-- What to do --
Range to output from the entries below: the line containing "26| 近景| 处理数字" through the line containing "27| 近景| 处理数字". Set it down exactly, ends included, nothing else.

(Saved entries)
►
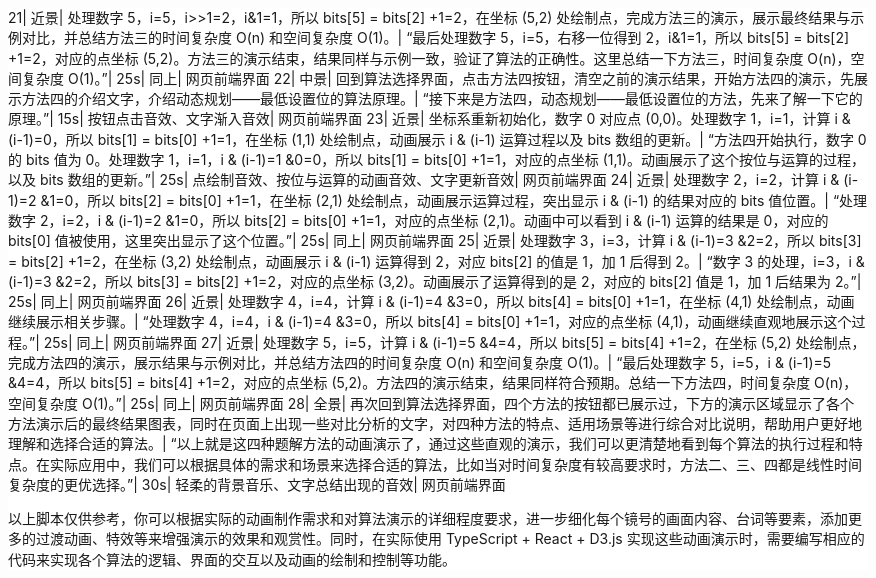 21| 近景| 处理数字 5，i=5，i>>1=2，i&1=1，所以 bits[5] = bits[2] +1=2，在坐标 (5,2) 处绘制点，完成方法三的演示，展示最终结果与示例对比，并总结方法三的时间复杂度 O(n) 和空间复杂度 O(1)。| “最后处理数字 5，i=5，右移一位得到 2，i&1=1，所以 bits[5] = bits[2] +1=2，对应的点坐标 (5,2)。方法三的演示结束，结果同样与示例一致，验证了算法的正确性。这里总结一下方法三，时间复杂度 O(n)，空间复杂度 O(1)。”| 25s| 同上| 网页前端界面
22| 中景| 回到算法选择界面，点击方法四按钮，清空之前的演示结果，开始方法四的演示，先展示方法四的介绍文字，介绍动态规划——最低设置位的算法原理。| “接下来是方法四，动态规划——最低设置位的方法，先来了解一下它的原理。”| 15s| 按钮点击音效、文字渐入音效| 网页前端界面
23| 近景| 坐标系重新初始化，数字 0 对应点 (0,0)。处理数字 1，i=1，计算 i & (i-1)=0，所以 bits[1] = bits[0] +1=1，在坐标 (1,1) 处绘制点，动画展示 i & (i-1) 运算过程以及 bits 数组的更新。| “方法四开始执行，数字 0 的 bits 值为 0。处理数字 1，i=1，i & (i-1)=1 &0=0，所以 bits[1] = bits[0] +1=1，对应的点坐标 (1,1)。动画展示了这个按位与运算的过程，以及 bits 数组的更新。”| 25s| 点绘制音效、按位与运算的动画音效、文字更新音效| 网页前端界面
24| 近景| 处理数字 2，i=2，计算 i & (i-1)=2 &1=0，所以 bits[2] = bits[0] +1=1，在坐标 (2,1) 处绘制点，动画展示运算过程，突出显示 i & (i-1) 的结果对应的 bits 值位置。| “处理数字 2，i=2，i & (i-1)=2 &1=0，所以 bits[2] = bits[0] +1=1，对应的点坐标 (2,1)。动画中可以看到 i & (i-1) 运算的结果是 0，对应的 bits[0] 值被使用，这里突出显示了这个位置。”| 25s| 同上| 网页前端界面
25| 近景| 处理数字 3，i=3，计算 i & (i-1)=3 &2=2，所以 bits[3] = bits[2] +1=2，在坐标 (3,2) 处绘制点，动画展示 i & (i-1) 运算得到 2，对应 bits[2] 的值是 1，加 1 后得到 2。| “数字 3 的处理，i=3，i & (i-1)=3 &2=2，所以 bits[3] = bits[2] +1=2，对应的点坐标 (3,2)。动画展示了运算得到的是 2，对应的 bits[2] 值是 1，加 1 后结果为 2。”| 25s| 同上| 网页前端界面
26| 近景| 处理数字 4，i=4，计算 i & (i-1)=4 &3=0，所以 bits[4] = bits[0] +1=1，在坐标 (4,1) 处绘制点，动画继续展示相关步骤。| “处理数字 4，i=4，i & (i-1)=4 &3=0，所以 bits[4] = bits[0] +1=1，对应的点坐标 (4,1)，动画继续直观地展示这个过程。”| 25s| 同上| 网页前端界面
27| 近景| 处理数字 5，i=5，计算 i & (i-1)=5 &4=4，所以 bits[5] = bits[4] +1=2，在坐标 (5,2) 处绘制点，完成方法四的演示，展示结果与示例对比，并总结方法四的时间复杂度 O(n) 和空间复杂度 O(1)。| “最后处理数字 5，i=5，i & (i-1)=5 &4=4，所以 bits[5] = bits[4] +1=2，对应的点坐标 (5,2)。方法四的演示结束，结果同样符合预期。总结一下方法四，时间复杂度 O(n)，空间复杂度 O(1)。”| 25s| 同上| 网页前端界面
28| 全景| 再次回到算法选择界面，四个方法的按钮都已展示过，下方的演示区域显示了各个方法演示后的最终结果图表，同时在页面上出现一些对比分析的文字，对四种方法的特点、适用场景等进行综合对比说明，帮助用户更好地理解和选择合适的算法。| “以上就是这四种题解方法的动画演示了，通过这些直观的演示，我们可以更清楚地看到每个算法的执行过程和特点。在实际应用中，我们可以根据具体的需求和场景来选择合适的算法，比如当对时间复杂度有较高要求时，方法二、三、四都是线性时间复杂度的更优选择。”| 30s| 轻柔的背景音乐、文字总结出现的音效| 网页前端界面

以上脚本仅供参考，你可以根据实际的动画制作需求和对算法演示的详细程度要求，进一步细化每个镜号的画面内容、台词等要素，添加更多的过渡动画、特效等来增强演示的效果和观赏性。同时，在实际使用 TypeScript + React + D3.js 实现这些动画演示时，需要编写相应的代码来实现各个算法的逻辑、界面的交互以及动画的绘制和控制等功能。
◄
-- Exercise answer --
26| 近景| 处理数字 4，i=4，计算 i & (i-1)=4 &3=0，所以 bits[4] = bits[0] +1=1，在坐标 (4,1) 处绘制点，动画继续展示相关步骤。| “处理数字 4，i=4，i & (i-1)=4 &3=0，所以 bits[4] = bits[0] +1=1，对应的点坐标 (4,1)，动画继续直观地展示这个过程。”| 25s| 同上| 网页前端界面
27| 近景| 处理数字 5，i=5，计算 i & (i-1)=5 &4=4，所以 bits[5] = bits[4] +1=2，在坐标 (5,2) 处绘制点，完成方法四的演示，展示结果与示例对比，并总结方法四的时间复杂度 O(n) 和空间复杂度 O(1)。| “最后处理数字 5，i=5，i & (i-1)=5 &4=4，所以 bits[5] = bits[4] +1=2，对应的点坐标 (5,2)。方法四的演示结束，结果同样符合预期。总结一下方法四，时间复杂度 O(n)，空间复杂度 O(1)。”| 25s| 同上| 网页前端界面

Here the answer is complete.